Ganz anders sieht es in Büttners Büro aus: Auf dem Boden kurvt ein kleiner Roboter auf die Besucher zu, der aussieht wie ein großer Teekessel. Entworfen hat ihn Anne Bergner. Sie ist Professorin für Industriedesign an der Akademie. An der Wand hängt ein Selbstporträt in Öl des Malers, Grafikers und Architekten Bernhard Pankok (1872 – 1943). Von der Decke über dem Besprechungstisch baumelt der Heilige Geist: Nicht zu übersehen ist, dass die Skulptur der Bildhauerin Justyna Koecke männlichen Geschlechts ist. Koecke ist ebenfalls Dozentin an der Akademie am Killesberg. Das pessimistisch wirkende Bild eines Stundenten zeigt zwei junge Menschen, die vom Killesberg auf ein Stuttgart blicken, das einem Gefangenenlager gleicht.
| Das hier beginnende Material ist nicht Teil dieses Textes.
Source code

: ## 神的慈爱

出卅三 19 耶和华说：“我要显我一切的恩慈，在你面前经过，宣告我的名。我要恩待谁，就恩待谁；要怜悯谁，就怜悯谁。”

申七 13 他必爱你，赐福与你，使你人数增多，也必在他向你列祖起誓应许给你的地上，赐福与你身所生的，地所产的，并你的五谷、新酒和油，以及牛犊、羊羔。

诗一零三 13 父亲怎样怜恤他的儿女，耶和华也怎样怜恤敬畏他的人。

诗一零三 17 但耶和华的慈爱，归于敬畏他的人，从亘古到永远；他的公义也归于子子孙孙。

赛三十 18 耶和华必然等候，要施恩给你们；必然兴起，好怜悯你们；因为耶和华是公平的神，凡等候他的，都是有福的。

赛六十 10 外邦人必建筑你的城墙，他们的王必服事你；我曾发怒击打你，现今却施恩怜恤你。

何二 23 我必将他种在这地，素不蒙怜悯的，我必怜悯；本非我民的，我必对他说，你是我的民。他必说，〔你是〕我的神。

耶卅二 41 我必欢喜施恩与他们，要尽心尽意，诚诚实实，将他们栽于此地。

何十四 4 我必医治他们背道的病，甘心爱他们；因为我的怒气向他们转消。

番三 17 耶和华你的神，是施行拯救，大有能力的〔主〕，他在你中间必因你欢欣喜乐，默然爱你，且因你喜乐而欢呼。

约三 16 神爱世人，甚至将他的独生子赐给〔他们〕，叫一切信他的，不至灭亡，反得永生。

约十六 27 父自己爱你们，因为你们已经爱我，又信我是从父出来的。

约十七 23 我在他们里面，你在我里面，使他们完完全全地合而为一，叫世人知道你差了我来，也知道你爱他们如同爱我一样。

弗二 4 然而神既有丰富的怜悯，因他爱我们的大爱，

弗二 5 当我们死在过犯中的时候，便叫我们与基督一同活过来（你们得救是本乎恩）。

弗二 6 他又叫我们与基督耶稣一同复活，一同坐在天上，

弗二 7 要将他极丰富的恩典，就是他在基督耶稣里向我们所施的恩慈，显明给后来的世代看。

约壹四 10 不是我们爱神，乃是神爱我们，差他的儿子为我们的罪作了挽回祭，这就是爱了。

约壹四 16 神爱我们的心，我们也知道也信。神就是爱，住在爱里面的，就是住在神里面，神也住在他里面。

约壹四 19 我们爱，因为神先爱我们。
Und Platz nehmen die Besucher auf Stühlen, die Adolf Gustav Schneck (1883 – 1971), Herbert Hirche (1910 – 2002) und andere bedeutende Möbeldesigner entworfen haben. Sie alle haben an der AKB unterrichtet.
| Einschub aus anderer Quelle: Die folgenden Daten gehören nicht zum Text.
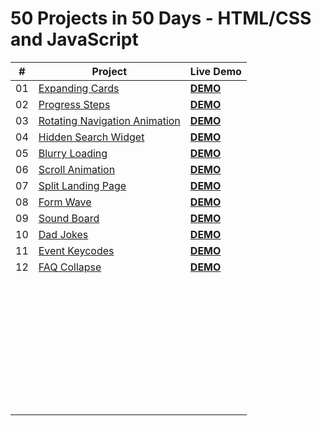 # 50 Projects in 50 Days - HTML/CSS and JavaScript

| #    | Project                                                      | Live Demo                                                    |
| ---- | ------------------------------------------------------------ | :----------------------------------------------------------- |
| 01   | [Expanding Cards](https://github.com/Fuchih/LearningProject/tree/main/project_1) | [**DEMO**](https://zen-khorana-ce82a2.netlify.app)           |
| 02   | [Progress Steps](https://github.com/Fuchih/LearningProject/tree/main/project_2) | [**DEMO**](https://suspicious-wing-565456.netlify.app)       |
| 03   | [Rotating Navigation Animation](https://github.com/Fuchih/LearningProject/tree/main/project_3) | [**DEMO**](https://serene-morse-5197d2.netlify.app)          |
| 04   | [Hidden Search Widget](https://github.com/Fuchih/LearningProject/tree/main/Project_4) | [**DEMO**](https://optimistic-nobel-a5ea50.netlify.app)      |
| 05   | [Blurry Loading](https://github.com/Fuchih/LearningProject/tree/main/Project_5) | [**DEMO**](https://musing-borg-584832.netlify.app)           |
| 06   | [Scroll Animation](https://github.com/Fuchih/LearningProject/tree/main/Project_6) | [**DEMO**](https://objective-chandrasekhar-071616.netlify.app) |
| 07   | [Split Landing Page](https://github.com/Fuchih/LearningProject/tree/main/Project_7) | [**DEMO**](https://brave-poincare-eaa5e4.netlify.app)        |
| 08   | [Form Wave](https://github.com/Fuchih/LearningProject/tree/main/Project_8) | [**DEMO**](https://gallant-benz-cbf680.netlify.app)          |
| 09   | [Sound Board](https://github.com/Fuchih/LearningProject/tree/main/Project_9) | [**DEMO**](https://elated-tesla-a94423.netlify.app)          |
| 10   | [Dad Jokes](https://github.com/Fuchih/LearningProject/tree/main/Project_10) | [**DEMO**](https://flamboyant-rosalind-26fdb4.netlify.app)   |
| 11   | [Event Keycodes](https://github.com/Fuchih/LearningProject/tree/main/Project_11) | [**DEMO**](https://suspicious-feynman-e4366e.netlify.app)    |
| 12   | [FAQ Collapse](https://github.com/Fuchih/LearningProject/tree/main/Project_12) | [**DEMO**](https://gracious-lichterman-e9abde.netlify.app)   |
|      |                                                              |                                                              |
|      |                                                              |                                                              |
|      |                                                              |                                                              |
|      |                                                              |                                                              |
|      |                                                              |                                                              |
|      |                                                              |                                                              |
|      |                                                              |                                                              |
|      |                                                              |                                                              |
|      |                                                              |                                                              |
|      |                                                              |                                                              |
|      |                                                              |                                                              |
|      |                                                              |                                                              |
|      |                                                              |                                                              |
|      |                                                              |                                                              |
|      |                                                              |                                                              |
|      |                                                              |                                                              |
|      |                                                              |                                                              |
|      |                                                              |                                                              |
|      |                                                              |                                                              |
|      |                                                              |                                                              |
|      |                                                              |                                                              |
|      |                                                              |                                                              |
|      |                                                              |                                                              |
|      |                                                              |                                                              |
|      |                                                              |                                                              |
|      |                                                              |                                                              |
|      |                                                              |                                                              |
|      |                                                              |                                                              |
|      |                                                              |                                                              |
|      |                                                              |                                                              |
|      |                                                              |                                                              |
|      |                                                              |                                                              |
|      |                                                              |                                                              |
|      |                                                              |                                                              |
|      |                                                              |                                                              |
|      |                                                              |                                                              |
|      |                                                              |                                                              |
Die Auswahl der Objekte im Büro verdeutlicht die Aufgabe, die die gesamte Sammlung hat: „Das Lehren und Lernen an der Akademie soll in allen Fachbereichen dokumentiert werden“, sagt Büttner. Sein Büro gibt nur einen winzigen Ausschnitt des Bestands wieder: Von 1880 bis heute im Magazin verborgen sind rund 3300 Kunstobjekte: Großformatiges von Adolf Hölzel (1853 – 1834) Kleinformatiges von Willi Baumeister (1889 – 1955) und Alfred Hrdlicka (1928 – 2009) bis zum Dosenöffner von Hans Erich Slany (1926 – 2013). Der fehlt in kaum einer Küche und wird von der Firma Leifheit produziert. Die Plakatsammlung umfasst von 1950 bis heute rund 2600 Objekte. Dazu kommen noch unzählige Regalmeter aus Nachlässen von Professoren der AKB.: Allein der Nachlass von Kurt Weidemann (1922 – 2011) umfasst 60 Regalmeter. Und der Bestand wäschst von Jahr zu Jahr. Gerade eben angekauft: ein Küchenkalender, der als Geschirrhandtuch dient, mit Angaben zu Obst und Gemüse der jeweiligen Saison in Rot oder Blau auf Weiß. Entworfen von Lena Bryan. Die 24-Jährige studiert Industriedesign. Ihr Handtuch gibt’s nur in limitierter Auflage und kann für 20 Euro gekauft werden.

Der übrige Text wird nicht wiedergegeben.